A cell-compatible red light-emitting multianalyte chemosensor via three birds, one stone strategy

The design and synthesis of red light-emitting multianalyte chemosensors have always been a challenging task because of its specific requirement of coordination pocket and selective fluorescence mechanism. Herein, we develop a chemosensor via “three birds, one stone” strategy in which we can detect three metal ions with one ligand. A highly sensitive new azo functionalized rhodamine based luminescent sensor is synthesized for selective fluorogenic recognition of Al³⁺, Cr³⁺, and chromogenic recognition of Cu²⁺ in ethanol: H₂O medium in the red light-emitting zone. Among the guest metals, Cu²⁺ efficiently quenches the emission whereas Al³⁺ and Cr³⁺ induce increased luminescent 4.76 fold for Al³⁺ and 2.47 fold for Cr³⁺ through chelation-enhanced fluorescence (CHEF) and photo-induced electron transfer (PET) regulated mechanism with the formation of 1:1 complex.
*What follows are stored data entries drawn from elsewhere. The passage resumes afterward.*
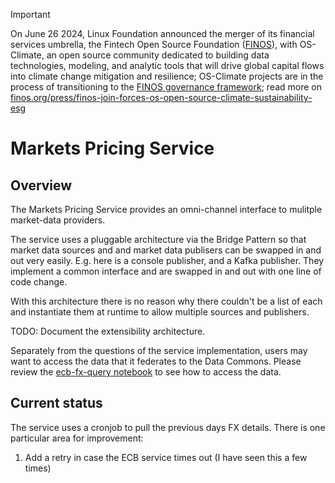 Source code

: 
> [!IMPORTANT]
> On June 26 2024, Linux Foundation announced the merger of its financial services umbrella, the Fintech Open Source Foundation ([FINOS](https://finos.org)), with OS-Climate, an open source community dedicated to building data technologies, modeling, and analytic tools that will drive global capital flows into climate change mitigation and resilience; OS-Climate projects are in the process of transitioning to the [FINOS governance framework](https://community.finos.org/docs/governance); read more on [finos.org/press/finos-join-forces-os-open-source-climate-sustainability-esg](https://finos.org/press/finos-join-forces-os-open-source-climate-sustainability-esg)

# Markets Pricing Service

## Overview

The Markets Pricing Service provides an omni-channel interface to mulitple market-data providers.

The service uses a pluggable architecture via the Bridge Pattern so that market data sources and and market data publisers can be swapped in and out very easily. E.g. here is a console publisher, and a Kafka publisher. They implement a common interface and are swapped in and out with one line of code change.

With this architecture there is no reason why there couldn't be a list of each and instantiate them at runtime to allow multiple sources and publishers.

TODO: Document the extensibility architecture.

Separately from the questions of the service implementation, users may want to access the data that it federates to the Data Commons.  Please review the [ecb-fx-query notebook](https://github.com/os-climate/data-platform-demo/blob/master/notebooks/ecb-fx-query.ipynb) to see how to access the data. 

## Current status

The service uses a cronjob to pull the previous days FX details.
There is one particular area for improvement:
1. Add a retry in case the ECB service times out (I have seen this a few times)
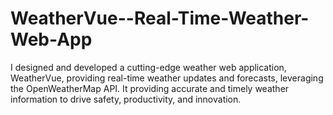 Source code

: # WeatherVue--Real-Time-Weather-Web-App
I designed and developed a cutting-edge weather web application, WeatherVue, providing real-time weather updates and forecasts, leveraging the OpenWeatherMap API. It providing accurate and timely weather information to drive safety, productivity, and innovation.
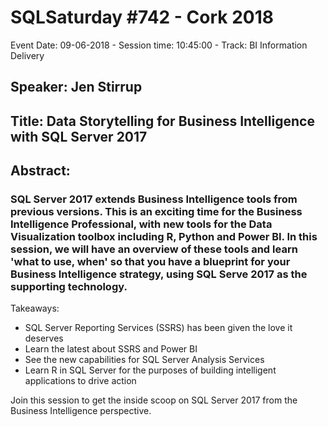 # SQLSaturday #742 - Cork 2018
Event Date: 09-06-2018 - Session time: 10:45:00 - Track: BI Information Delivery
## Speaker: Jen Stirrup
## Title: Data Storytelling for Business Intelligence with SQL Server 2017
## Abstract:
### SQL Server 2017 extends Business Intelligence tools from previous versions. This is an exciting time for the Business Intelligence Professional, with new tools for the Data Visualization toolbox including R, Python and Power BI. In this session, we will have an overview of these tools and learn 'what to use, when' so that you have a blueprint for your Business Intelligence strategy, using SQL Serve 2017 as the supporting technology.

Takeaways:
- SQL Server Reporting Services (SSRS) has been given the love it deserves
- Learn the latest about SSRS and Power BI
- See the new capabilities for SQL Server Analysis Services
- Learn R in SQL Server for the purposes of building intelligent applications to drive action

Join this session to get the inside scoop on SQL Server 2017 from the Business Intelligence perspective.
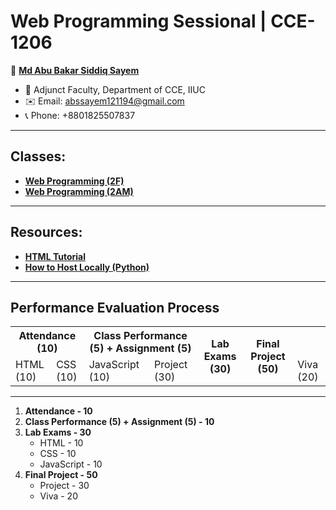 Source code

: # Web Programming Sessional | CCE-1206

👤 **[Md Abu Bakar Siddiq Sayem](#)**
- 💼 Adjunct Faculty, Department of CCE, IIUC
- ✉️ Email: abssayem121194@gmail.com  
- 📞 Phone: +8801825507837
---
## Classes:
- **[Web Programming (2F)](ICCE_2F/readme.md)**
- **[Web Programming (2AM)](ICCE_2AM/readme.md)**

---

## Resources:
- **[HTML Tutorial](html_tutorial.md)**
- **[How to Host Locally (Python)](local_hosting.md)**

---

## Performance Evaluation Process
<table>
    <tr>
        <th colspan="2">Attendance (10)</th>
        <th colspan="2">Class Performance (5) + Assignment (5)</th>
        <th rowspan="3">Lab Exams (30)</th>
        <th rowspan="2">Final Project (50)</th>
    </tr>
    <tr>
        <td>HTML (10)</td><td>CSS (10)</td><td>JavaScript (10)</td>
        <td>Project (30)</td><td>Viva (20)</td>
    </tr>
</table>

---

1. **Attendance - 10**
2. **Class Performance (5) + Assignment (5) - 10**
3. **Lab Exams - 30**
    - HTML - 10
    - CSS - 10
    - JavaScript - 10
4. **Final Project - 50**
    - Project - 30
    - Viva - 20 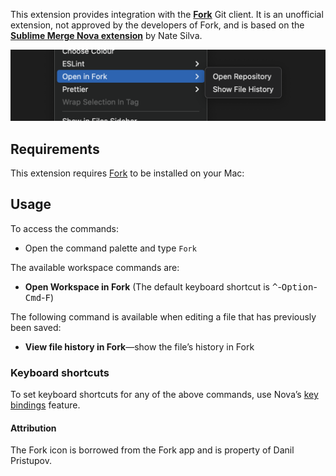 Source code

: This extension provides integration with the [**Fork**](https://git-fork.com) Git client. It is an unofficial extension, not approved by the developers of Fork, and is based on the [**Sublime Merge Nova extension**](https://github.com/natesilva/SublimeMerge.novaextension) by Nate Silva.

![Usage illustration](https://raw.githubusercontent.com/gwhobbs/OpenInFork.novaextension/master/readmeIllustration.png)

## Requirements

This extension requires [Fork](https://git-fork.com) to be installed on your Mac:

## Usage

To access the commands:

- Open the command palette and type `Fork`

The available workspace commands are:

- **Open Workspace in Fork** (The default keyboard shortcut is <kbd>^</kbd>-<kbd>Option</kbd>-<kbd>Cmd</kbd>-<kbd>F</kbd>)

The following command is available when editing a file that has previously been saved:

- **View file history in Fork**—show the file’s history in Fork

### Keyboard shortcuts

To set keyboard shortcuts for any of the above commands, use Nova’s [key bindings](https://library.panic.com/nova/preferences/#key-bindings) feature.

#### Attribution

The Fork icon is borrowed from the Fork app and is property of Danil Pristupov.
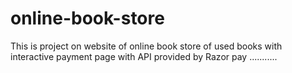 # online-book-store
This is project on website of online book store of used books with interactive payment page with API provided by Razor pay ...........
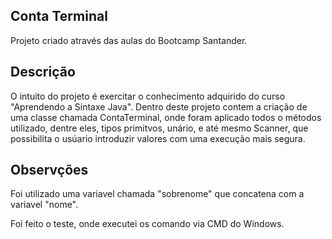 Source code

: ## Conta Terminal

Projeto criado através das aulas do Bootcamp Santander.

## Descrição

O intuito do projeto é exercitar o conhecimento adquirido do curso "Aprendendo a Sintaxe Java".
Dentro deste projeto contem a criação de uma classe chamada ContaTerminal, onde foram aplicado todos o métodos utilizado, dentre eles, tipos primitvos, unário, e até mesmo Scanner, que possibilita o usúario introduzir valores com uma execução mais segura.

## Observções

Foi utilizado uma variavel chamada "sobrenome" que concatena com a variavel "nome".

Foi feito o teste, onde executei os comando via CMD do Windows.
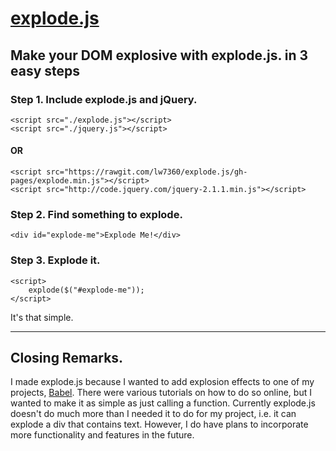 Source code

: # [explode.js](http://larrywu.com/explode.js)

## Make your DOM explosive with explode.js. in 3 easy steps

### Step 1. Include explode.js and jQuery.

    <script src="./explode.js"></script>
    <script src="./jquery.js"></script>
    
#### OR

    <script src="https://rawgit.com/lw7360/explode.js/gh-pages/explode.min.js"></script>
    <script src="http://code.jquery.com/jquery-2.1.1.min.js"></script>


### Step 2. Find something to explode.

    <div id="explode-me">Explode Me!</div>

### Step 3. Explode it.

    <script>
        explode($("#explode-me"));
    </script>
    
It's that simple.

---
## Closing Remarks.

I made explode.js because I wanted to add explosion effects to one of my projects, [Babel](http://larrywu.com/babel). 
There were various tutorials on how to do so online, but I wanted to make it as simple as just calling a function. 
Currently explode.js doesn't do much more than I needed it to do for my project, i.e. it can explode a div that contains text. 
However, I do have plans to incorporate more functionality and features in the future. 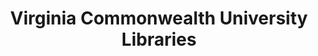 ---
layout: repo
title: "Virginia Commonwealth University Libraries"
id: 16293
permalink: repos/16293/
--- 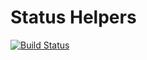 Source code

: # Status Helpers

[![Build Status](https://travis-ci.com/AndrewUsher/status-helpers.svg?branch=master)](https://travis-ci.com/AndrewUsher/status-helpers)
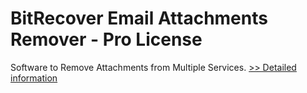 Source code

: # BitRecover Email Attachments Remover - Pro License
Software to Remove Attachments from Multiple Services.
[>> Detailed information](https://secure.shareit.com/shareit/product.html?productid=301002297&affiliateid=200057808) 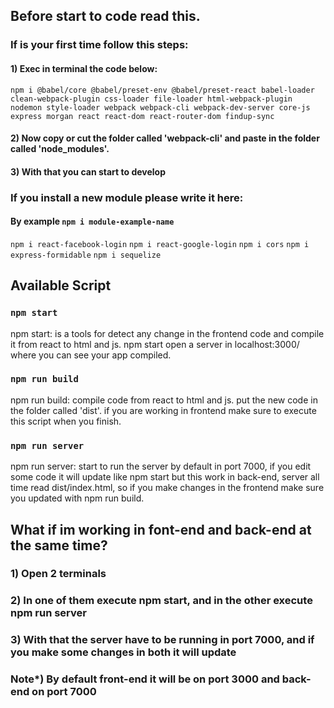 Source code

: ## Before start to code read this.

### If is your first time follow this steps:

#### 1) Exec in terminal the code below:

`npm i @babel/core @babel/preset-env @babel/preset-react babel-loader clean-webpack-plugin css-loader file-loader html-webpack-plugin nodemon style-loader webpack webpack-cli webpack-dev-server core-js express morgan react react-dom react-router-dom findup-sync`

#### 2) Now copy or cut the folder called 'webpack-cli' and paste in the folder called 'node_modules'.

#### 3) With that you can start to develop

### If you install a new module please write it here:

#### By example `npm i module-example-name`

`npm i react-facebook-login`
`npm i react-google-login`
`npm i cors`
`npm i express-formidable`
`npm i sequelize`

## Available Script

### `npm start`

npm start: is a tools for detect any change in the frontend code and compile it
from react to html and js.
npm start open a server in localhost:3000/ where you can see your app compiled.

### `npm run build`

npm run build: compile code from react to html and js.
put the new code in the folder called 'dist'.
if you are working in frontend make sure to execute this script when you finish.

### `npm run server`

npm run server: start to run the server by default in port 7000,
if you edit some code it will update like npm start but this work in back-end, 
server all time read dist/index.html, so if you make changes in the frontend
make sure you updated with npm run build.

## What if im working in font-end and back-end at the same time?

### 1) Open 2 terminals

### 2) In one of them execute npm start, and in the other execute npm run server

### 3) With that the server have to be running in port 7000, and if you make some changes in both it will update

### Note*) By default front-end it will be on port 3000 and back-end on port 7000
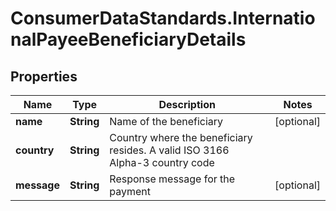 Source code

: # ConsumerDataStandards.InternationalPayeeBeneficiaryDetails

## Properties
Name | Type | Description | Notes
------------ | ------------- | ------------- | -------------
**name** | **String** | Name of the beneficiary | [optional] 
**country** | **String** | Country where the beneficiary resides. A valid ISO 3166 Alpha-3 country code | 
**message** | **String** | Response message for the payment | [optional] 


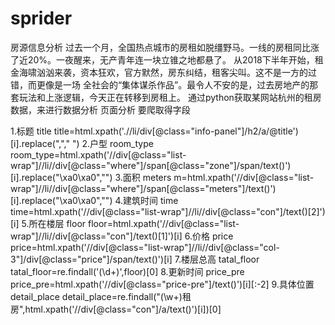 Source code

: # sprider
房源信息分析
过去一个月，全国热点城市的房租如脱缰野马。一线的房租同比涨了近20%。一夜醒来，无产青年连一块立锥之地都悬了。
从2018下半年开始，租金海啸汹汹来袭，资本狂欢，官方默然，房东纠结，租客尖叫。这不是一方的过错，而更像是一场
全社会的“集体谋杀作品”。最令人不安的是，过去房地产的那套玩法和上涨逻辑，今天正在转移到房租上。
通过python获取某网站杭州的租房数据，来进行数据分析
页面分析
要爬取得字段

1.标题 title
title=html.xpath('.//li/div[@class="info-panel"]/h2/a/@title')[i].replace(","," ")
2.户型 room_type
room_type=html.xpath('//div[@class="list-wrap"]//li//div[@class="where"]/span[@class="zone"]/span/text()')[i].replace("\xa0\xa0","")
3.面积 meters
m=html.xpath('//div[@class="list-wrap"]//li//div[@class="where"]/span[@class="meters"]/text()')[i].replace("\xa0\xa0","")
4.建筑时间 time
time=html.xpath('//div[@class="list-wrap"]//li//div[@class="con"]/text()[2]')[i]
5.所在楼层 floor
floor=html.xpath('//div[@class="list-wrap"]//li//div[@class="con"]/text()[1]')[i]
6.价格 price
price=html.xpath('//div[@class="list-wrap"]//li//div[@class="col-3"]/div[@class="price"]/span/text()')[i]
7.楼层总高 tatal_floor
tatal_floor=re.findall('(\d+)',floor)[0]
8.更新时间 price_pre
price_pre=html.xpath('//div[@class="price-pre"]/text()')[i][:-2]
9.具体位置 detail_place
detail_place=re.findall("(\w+)租房",html.xpath('//div[@class="con"]/a/text()')[i])[0]
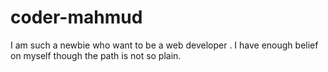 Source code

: # coder-mahmud

I am such a newbie who want to be a web developer . I have enough belief on myself though the path is not so plain.  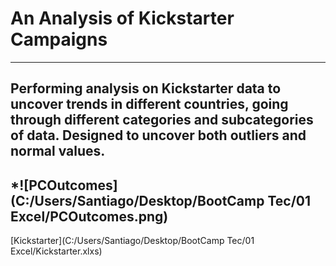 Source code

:# An Analysis of Kickstarter Campaigns
---
Performing analysis on Kickstarter data to uncover trends in different countries, going through different categories and subcategories of data. Designed to uncover both outliers and normal values.
---
*![PCOutcomes](C:/Users/Santiago/Desktop/BootCamp Tec/01 Excel/PCOutcomes.png)
---
[Kickstarter](C:/Users/Santiago/Desktop/BootCamp Tec/01 Excel/Kickstarter.xlxs)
The restricted imine isomerization through complex formation inhibits ongoing PET process with the instantaneous onset of CHEF. The mechanism is in good consonance with NMR (¹H & ¹³C), FT-IR, elemental analysis, DFT, TCSPC, and pH-dependent studies. Micromolar range detection of 1.1 μM, 1.3 μM, and 1.5 μM for Cu²⁺, Al³⁺, and Cr³⁺ respectively, easy penetration into HLCs cells and higher imaging resolution increase its potentiality to assess Al³⁺ and Cr³⁺ in vitro. Moreover, paper strip application increases its viability as an onsite naked-eye portable solid probe.